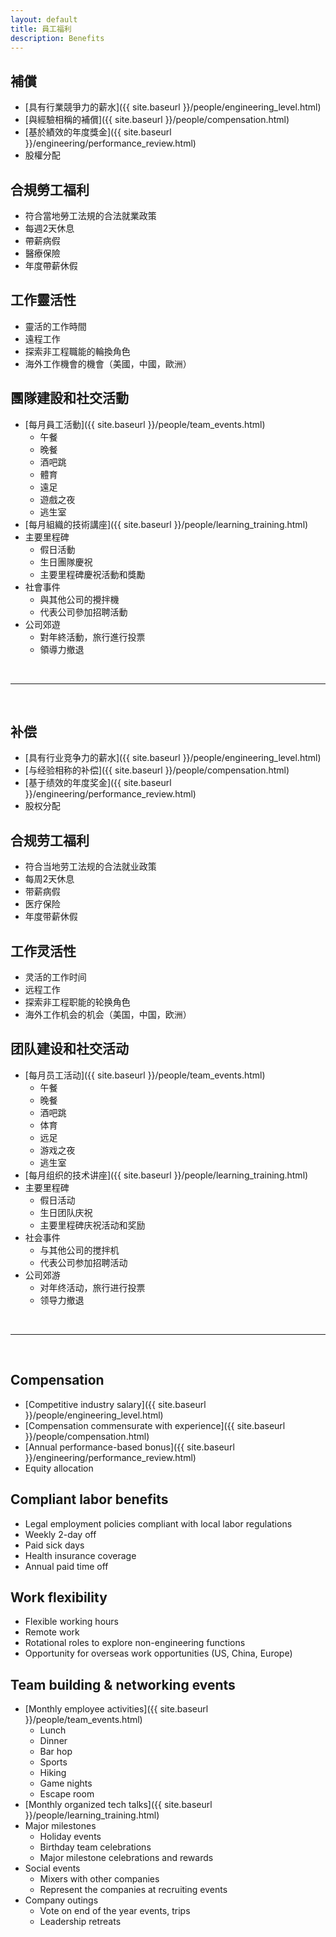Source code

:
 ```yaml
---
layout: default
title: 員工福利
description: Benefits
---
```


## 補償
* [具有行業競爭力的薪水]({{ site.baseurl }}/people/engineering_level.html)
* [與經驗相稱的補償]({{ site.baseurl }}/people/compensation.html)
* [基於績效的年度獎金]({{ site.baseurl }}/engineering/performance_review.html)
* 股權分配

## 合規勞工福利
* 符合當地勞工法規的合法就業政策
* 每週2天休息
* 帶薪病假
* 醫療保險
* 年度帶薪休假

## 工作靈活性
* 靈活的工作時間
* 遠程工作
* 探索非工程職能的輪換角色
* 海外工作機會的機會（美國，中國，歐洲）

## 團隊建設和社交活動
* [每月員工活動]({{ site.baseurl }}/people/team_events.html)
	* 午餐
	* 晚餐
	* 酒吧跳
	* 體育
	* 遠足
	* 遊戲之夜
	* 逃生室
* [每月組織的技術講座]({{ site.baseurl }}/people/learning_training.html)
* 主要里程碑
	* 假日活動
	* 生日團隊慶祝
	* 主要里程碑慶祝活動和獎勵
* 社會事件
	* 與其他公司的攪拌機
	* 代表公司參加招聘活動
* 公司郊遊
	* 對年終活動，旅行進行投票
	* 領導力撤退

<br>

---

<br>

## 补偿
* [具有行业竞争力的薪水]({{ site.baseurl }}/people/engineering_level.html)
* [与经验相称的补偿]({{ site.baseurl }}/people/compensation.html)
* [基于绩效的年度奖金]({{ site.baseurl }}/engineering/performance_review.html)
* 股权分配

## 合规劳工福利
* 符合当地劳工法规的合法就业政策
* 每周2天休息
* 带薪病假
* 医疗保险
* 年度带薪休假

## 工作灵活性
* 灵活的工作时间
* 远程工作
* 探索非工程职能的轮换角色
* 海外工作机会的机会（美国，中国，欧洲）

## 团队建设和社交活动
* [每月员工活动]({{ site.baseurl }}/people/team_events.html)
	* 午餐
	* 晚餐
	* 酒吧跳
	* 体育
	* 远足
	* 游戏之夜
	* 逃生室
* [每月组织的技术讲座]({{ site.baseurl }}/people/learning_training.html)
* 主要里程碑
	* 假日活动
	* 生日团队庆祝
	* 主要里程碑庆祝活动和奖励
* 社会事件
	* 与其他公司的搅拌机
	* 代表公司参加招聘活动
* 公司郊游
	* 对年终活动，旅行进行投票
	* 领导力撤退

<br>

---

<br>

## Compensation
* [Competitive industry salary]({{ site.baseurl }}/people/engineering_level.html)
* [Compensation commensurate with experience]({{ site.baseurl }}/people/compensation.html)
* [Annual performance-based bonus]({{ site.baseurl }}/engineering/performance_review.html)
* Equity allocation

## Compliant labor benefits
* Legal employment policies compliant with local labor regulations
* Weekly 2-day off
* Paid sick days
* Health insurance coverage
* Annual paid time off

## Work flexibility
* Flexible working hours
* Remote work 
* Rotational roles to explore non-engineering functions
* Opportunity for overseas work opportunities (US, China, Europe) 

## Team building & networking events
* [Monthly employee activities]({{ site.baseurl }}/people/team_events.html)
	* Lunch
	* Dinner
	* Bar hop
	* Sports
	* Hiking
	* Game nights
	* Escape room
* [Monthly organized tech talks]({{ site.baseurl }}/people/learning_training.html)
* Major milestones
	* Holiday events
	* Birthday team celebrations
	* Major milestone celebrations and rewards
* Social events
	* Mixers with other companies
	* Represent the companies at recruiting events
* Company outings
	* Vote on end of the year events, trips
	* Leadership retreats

------------------------

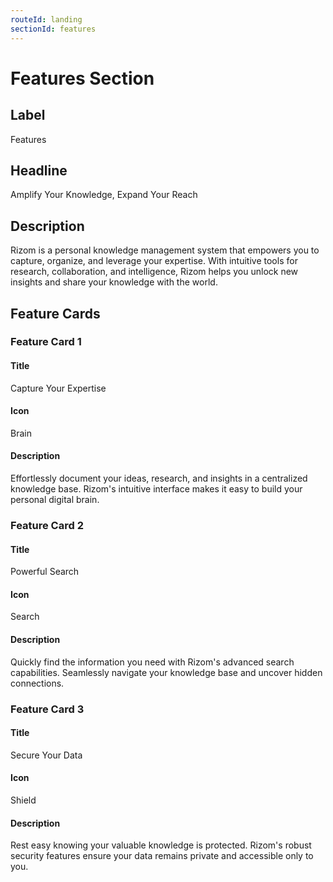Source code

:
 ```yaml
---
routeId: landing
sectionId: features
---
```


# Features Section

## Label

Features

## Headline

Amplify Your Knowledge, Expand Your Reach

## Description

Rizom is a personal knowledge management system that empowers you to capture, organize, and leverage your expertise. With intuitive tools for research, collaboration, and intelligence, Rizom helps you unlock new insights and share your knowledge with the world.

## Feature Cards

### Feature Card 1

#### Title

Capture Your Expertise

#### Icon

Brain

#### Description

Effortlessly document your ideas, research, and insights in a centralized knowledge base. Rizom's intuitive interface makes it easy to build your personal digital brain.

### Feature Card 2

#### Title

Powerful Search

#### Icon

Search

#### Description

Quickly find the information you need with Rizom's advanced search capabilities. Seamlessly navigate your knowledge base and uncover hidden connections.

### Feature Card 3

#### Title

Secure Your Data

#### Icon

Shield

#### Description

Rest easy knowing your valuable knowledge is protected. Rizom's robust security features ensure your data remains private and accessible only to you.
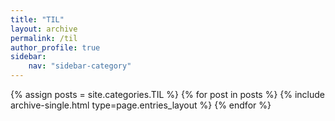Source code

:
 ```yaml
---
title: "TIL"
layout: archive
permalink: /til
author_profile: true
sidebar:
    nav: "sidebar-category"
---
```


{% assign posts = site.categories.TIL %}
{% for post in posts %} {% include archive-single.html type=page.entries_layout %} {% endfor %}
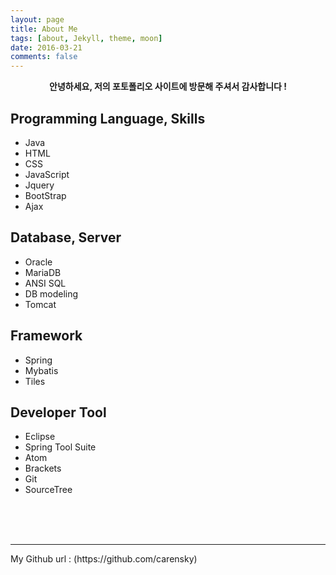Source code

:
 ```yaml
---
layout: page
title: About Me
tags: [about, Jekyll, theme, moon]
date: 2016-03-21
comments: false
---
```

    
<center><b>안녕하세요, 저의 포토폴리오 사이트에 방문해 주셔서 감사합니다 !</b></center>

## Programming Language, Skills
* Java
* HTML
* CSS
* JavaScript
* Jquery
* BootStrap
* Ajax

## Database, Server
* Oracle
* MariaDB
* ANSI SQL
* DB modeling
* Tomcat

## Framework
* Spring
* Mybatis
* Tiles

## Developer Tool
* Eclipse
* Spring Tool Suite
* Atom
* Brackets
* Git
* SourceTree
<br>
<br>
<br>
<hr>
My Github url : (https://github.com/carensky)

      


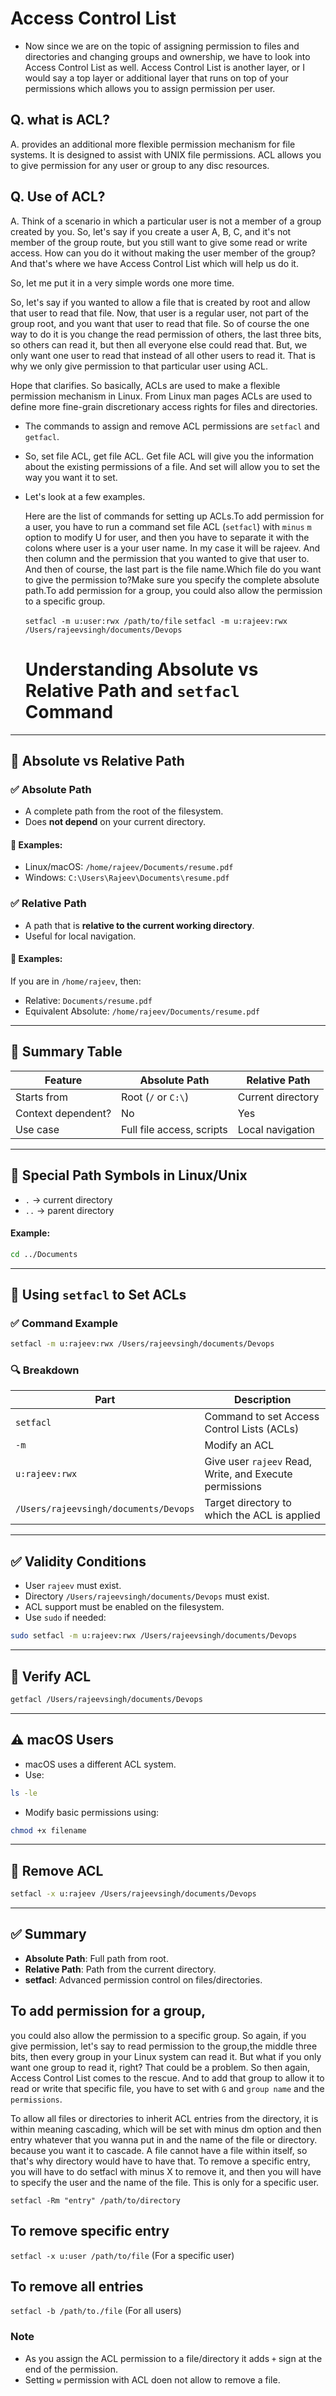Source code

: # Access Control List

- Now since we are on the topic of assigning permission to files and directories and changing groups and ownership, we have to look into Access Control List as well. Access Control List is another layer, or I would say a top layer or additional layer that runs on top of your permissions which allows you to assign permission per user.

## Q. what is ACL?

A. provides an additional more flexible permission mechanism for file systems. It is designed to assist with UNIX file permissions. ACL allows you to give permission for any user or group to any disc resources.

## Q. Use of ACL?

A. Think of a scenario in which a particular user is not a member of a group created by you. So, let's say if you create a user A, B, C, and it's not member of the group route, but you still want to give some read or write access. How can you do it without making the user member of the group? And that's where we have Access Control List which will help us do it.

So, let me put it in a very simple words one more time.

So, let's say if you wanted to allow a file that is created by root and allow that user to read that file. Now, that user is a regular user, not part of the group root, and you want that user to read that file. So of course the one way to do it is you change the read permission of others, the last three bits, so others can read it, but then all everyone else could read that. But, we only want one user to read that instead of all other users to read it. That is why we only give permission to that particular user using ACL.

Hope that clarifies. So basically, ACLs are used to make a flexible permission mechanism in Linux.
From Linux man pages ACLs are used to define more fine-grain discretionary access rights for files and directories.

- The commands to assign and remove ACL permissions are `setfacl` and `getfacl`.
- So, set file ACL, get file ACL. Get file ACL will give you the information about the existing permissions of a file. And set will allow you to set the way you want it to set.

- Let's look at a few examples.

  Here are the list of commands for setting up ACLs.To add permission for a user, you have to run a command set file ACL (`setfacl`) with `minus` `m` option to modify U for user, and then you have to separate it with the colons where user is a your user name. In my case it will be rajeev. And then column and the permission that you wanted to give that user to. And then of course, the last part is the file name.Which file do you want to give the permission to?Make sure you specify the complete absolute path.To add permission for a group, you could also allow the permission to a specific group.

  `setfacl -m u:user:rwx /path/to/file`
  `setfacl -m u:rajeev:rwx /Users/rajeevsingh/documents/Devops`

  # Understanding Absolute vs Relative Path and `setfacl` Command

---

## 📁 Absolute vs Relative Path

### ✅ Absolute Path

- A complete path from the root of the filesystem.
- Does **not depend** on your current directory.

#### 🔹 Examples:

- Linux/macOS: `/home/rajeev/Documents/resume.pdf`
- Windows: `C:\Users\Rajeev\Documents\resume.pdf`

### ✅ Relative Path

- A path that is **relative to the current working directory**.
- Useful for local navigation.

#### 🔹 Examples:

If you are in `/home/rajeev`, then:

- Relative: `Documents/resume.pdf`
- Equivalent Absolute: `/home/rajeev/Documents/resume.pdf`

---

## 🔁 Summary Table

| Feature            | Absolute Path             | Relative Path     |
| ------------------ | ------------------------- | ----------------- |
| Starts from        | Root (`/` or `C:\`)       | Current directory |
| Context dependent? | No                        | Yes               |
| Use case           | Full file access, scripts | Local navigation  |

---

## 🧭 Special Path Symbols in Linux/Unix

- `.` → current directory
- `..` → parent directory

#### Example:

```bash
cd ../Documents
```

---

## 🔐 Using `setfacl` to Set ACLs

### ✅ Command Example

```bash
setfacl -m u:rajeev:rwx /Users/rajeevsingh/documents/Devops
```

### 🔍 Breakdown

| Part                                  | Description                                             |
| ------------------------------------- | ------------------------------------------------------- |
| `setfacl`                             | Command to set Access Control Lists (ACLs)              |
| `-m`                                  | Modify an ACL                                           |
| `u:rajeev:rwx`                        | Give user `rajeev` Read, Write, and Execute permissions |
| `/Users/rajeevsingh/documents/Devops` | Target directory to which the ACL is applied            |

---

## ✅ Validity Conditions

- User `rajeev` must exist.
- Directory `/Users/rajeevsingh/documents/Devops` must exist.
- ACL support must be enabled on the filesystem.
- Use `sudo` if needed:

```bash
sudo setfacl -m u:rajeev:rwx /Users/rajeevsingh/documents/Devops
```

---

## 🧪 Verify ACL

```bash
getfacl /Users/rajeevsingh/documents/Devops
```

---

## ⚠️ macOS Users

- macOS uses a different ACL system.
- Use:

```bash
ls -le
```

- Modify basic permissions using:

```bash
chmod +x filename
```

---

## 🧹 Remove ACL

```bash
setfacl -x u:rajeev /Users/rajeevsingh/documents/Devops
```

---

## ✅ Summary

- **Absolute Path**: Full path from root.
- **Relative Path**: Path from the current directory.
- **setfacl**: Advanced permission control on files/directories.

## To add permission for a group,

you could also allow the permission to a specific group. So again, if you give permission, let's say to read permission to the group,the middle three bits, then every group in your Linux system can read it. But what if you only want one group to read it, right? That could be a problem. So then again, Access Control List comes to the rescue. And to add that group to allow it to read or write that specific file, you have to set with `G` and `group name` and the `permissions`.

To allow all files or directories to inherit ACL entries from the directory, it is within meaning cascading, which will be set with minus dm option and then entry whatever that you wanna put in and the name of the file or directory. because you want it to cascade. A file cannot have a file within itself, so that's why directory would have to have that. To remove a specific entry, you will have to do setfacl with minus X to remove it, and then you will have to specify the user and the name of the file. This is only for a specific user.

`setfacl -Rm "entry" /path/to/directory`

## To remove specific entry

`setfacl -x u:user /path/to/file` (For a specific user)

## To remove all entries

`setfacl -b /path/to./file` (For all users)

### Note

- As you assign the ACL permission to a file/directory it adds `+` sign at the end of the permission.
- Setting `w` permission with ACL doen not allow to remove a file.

------------------------

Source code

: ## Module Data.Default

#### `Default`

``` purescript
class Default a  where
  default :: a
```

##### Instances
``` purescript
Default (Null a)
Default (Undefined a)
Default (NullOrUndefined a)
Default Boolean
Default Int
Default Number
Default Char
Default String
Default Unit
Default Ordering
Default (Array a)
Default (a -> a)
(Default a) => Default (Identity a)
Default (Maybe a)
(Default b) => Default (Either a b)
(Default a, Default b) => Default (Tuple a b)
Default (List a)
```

------------------------

Which lines in the records above contain the string "personal"? Copy each one.

Problem solution:
Rizom is a personal knowledge management system that empowers you to capture, organize, and leverage your expertise. With intuitive tools for research, collaboration, and intelligence, Rizom helps you unlock new insights and share your knowledge with the world.
Effortlessly document your ideas, research, and insights in a centralized knowledge base. Rizom's intuitive interface makes it easy to build your personal digital brain.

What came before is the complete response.